Solo a esos tres podría confiarles su particular forma de masoquismo y nunca arrepentirse.

-Oh, mi dulce A-Cheng, mi precioso A-Cheng. -Susurró el cultivador jefe, porque ese sin duda era él y no el hombre a su espalda, mientras arrancaba un beso de sus boquita irritada-. Mi equivocado A-Cheng... vuelta a empezar.

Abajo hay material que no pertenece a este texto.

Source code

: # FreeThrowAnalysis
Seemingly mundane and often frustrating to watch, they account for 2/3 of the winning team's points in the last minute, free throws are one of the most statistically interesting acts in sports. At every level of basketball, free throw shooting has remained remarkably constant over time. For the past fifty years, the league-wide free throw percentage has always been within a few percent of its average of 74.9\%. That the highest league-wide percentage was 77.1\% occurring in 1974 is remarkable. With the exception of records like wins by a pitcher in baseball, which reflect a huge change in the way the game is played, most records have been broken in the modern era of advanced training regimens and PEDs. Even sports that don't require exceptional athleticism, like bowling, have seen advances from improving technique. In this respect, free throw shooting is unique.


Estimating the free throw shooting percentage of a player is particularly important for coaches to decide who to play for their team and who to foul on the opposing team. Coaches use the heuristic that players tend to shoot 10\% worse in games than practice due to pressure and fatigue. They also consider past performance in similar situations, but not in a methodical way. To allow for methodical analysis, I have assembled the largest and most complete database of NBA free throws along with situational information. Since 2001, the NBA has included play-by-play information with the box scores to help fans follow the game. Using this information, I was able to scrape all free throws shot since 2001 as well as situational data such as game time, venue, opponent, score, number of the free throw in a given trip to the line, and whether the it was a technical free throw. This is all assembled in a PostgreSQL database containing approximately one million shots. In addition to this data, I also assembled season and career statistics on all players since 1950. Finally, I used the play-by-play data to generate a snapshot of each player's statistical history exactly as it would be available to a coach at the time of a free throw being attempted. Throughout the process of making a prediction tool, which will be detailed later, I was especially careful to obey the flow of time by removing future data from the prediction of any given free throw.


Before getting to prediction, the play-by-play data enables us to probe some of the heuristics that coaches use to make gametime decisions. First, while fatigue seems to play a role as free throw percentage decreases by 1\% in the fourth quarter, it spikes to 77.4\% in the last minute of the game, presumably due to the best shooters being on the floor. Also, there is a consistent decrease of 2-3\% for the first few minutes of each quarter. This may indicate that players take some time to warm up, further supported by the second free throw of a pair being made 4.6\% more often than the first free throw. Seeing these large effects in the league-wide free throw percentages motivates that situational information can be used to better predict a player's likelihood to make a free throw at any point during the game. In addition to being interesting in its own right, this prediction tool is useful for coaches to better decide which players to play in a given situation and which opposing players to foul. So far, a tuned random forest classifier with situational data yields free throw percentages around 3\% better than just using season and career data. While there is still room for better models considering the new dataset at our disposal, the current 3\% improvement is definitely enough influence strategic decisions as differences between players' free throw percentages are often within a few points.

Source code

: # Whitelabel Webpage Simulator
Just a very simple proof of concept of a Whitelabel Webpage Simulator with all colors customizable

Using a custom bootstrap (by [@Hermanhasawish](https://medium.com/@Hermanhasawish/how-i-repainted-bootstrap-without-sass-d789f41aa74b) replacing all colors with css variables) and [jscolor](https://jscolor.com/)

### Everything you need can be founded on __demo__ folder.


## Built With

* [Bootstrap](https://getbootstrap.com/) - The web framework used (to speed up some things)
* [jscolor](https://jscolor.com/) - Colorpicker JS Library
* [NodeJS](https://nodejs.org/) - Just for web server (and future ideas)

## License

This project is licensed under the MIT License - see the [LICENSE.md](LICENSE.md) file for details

Jiang WanYin no necesitaba verle —a ninguno de los tres en realidad— para saber que estaban sonriendo como los malnacidos que eran. Menos mal, porque en realidad tampoco podía. Un antifaz de seda tan fino como impenetrable cubría sus ojos. Lo volvía todo negro gracias a cierto hechizo que llevaba bordado, anulaba su vista y le dejaba a merced del tacto de todos y cada uno de sus nervios sobreestimulados. Era un complemento, una forma más de anularle a la que había accedido de buen grado. Como a la cuerda que aprisionaba sus muñecas, el complicado entramado de fibra roja que se amarraba a su pecho en un enrevesado brocado o el que constreñía sus muslos hasta las rodillas. En realidad, solo el de sus brazos era útil. La única cuerda que lo mantenía inmovilizado, casi tirando de la argolla metálica que colgaba del techo pero con las rodillas todavía apoyadas en la cama, era la de sus brazos. Las otras no eran más que por disfrute de los tres venerables, el impecable trabajo manual de Nie MingJue, que en la intimidad se entregaba a sus propias artes plásticas. Un poco distinto a pintar abanicos, sí, pero Jiang Cheng había sido incapaz de dejar de temblar y suspirar bajo la sensación de ser atado, bajo la belleza en la que se convirtió su propia imagen como prisionero de la Venerable Tríada.